Exercise details ▸
Among the lines below, return each one that contains the word "like".

Dataset extract ▸
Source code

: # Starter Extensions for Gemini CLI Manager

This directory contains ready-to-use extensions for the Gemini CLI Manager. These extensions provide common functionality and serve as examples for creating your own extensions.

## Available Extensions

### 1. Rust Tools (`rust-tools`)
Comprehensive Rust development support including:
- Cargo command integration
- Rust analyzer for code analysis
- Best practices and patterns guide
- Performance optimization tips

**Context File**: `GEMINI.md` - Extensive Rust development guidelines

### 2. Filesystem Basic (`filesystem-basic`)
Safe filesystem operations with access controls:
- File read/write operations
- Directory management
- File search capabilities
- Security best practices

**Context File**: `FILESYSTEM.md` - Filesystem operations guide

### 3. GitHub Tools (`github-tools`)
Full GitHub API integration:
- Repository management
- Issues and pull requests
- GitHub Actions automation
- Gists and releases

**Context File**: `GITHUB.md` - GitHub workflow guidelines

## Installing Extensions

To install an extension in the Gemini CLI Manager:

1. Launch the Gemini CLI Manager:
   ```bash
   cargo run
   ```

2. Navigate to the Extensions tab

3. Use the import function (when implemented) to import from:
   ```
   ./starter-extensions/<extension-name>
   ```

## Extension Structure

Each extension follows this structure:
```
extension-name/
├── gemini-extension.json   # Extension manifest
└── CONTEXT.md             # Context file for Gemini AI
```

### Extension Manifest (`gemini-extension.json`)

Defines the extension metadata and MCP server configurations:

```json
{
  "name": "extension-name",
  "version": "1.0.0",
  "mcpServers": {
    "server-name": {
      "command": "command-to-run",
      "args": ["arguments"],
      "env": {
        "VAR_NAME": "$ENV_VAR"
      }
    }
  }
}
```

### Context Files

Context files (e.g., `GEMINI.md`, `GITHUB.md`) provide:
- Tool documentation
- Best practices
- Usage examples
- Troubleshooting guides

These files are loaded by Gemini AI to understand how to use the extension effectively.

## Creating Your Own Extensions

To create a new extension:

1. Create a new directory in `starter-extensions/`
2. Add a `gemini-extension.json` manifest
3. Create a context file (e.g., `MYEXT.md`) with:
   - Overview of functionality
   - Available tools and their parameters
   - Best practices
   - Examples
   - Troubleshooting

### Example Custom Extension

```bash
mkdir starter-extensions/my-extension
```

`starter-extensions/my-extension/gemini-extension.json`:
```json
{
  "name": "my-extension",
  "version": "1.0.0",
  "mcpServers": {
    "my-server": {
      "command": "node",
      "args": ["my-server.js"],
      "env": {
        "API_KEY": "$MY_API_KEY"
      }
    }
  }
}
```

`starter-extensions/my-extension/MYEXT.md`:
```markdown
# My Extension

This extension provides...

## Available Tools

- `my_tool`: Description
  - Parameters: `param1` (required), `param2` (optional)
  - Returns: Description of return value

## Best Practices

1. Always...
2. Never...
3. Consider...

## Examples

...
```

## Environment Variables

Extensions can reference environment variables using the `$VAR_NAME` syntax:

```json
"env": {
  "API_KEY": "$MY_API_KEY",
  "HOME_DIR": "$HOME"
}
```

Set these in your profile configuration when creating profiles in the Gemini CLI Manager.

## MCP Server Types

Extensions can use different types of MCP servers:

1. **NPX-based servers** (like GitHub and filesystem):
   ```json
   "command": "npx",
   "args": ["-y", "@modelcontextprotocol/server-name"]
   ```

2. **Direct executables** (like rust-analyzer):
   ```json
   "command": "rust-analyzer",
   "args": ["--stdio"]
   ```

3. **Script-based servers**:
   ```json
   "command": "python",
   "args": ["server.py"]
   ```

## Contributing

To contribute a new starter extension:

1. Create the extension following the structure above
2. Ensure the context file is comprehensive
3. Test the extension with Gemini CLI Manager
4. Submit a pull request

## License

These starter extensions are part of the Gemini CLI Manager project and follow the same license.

Exercise solution ▸
1. **NPX-based servers** (like GitHub and filesystem):
2. **Direct executables** (like rust-analyzer):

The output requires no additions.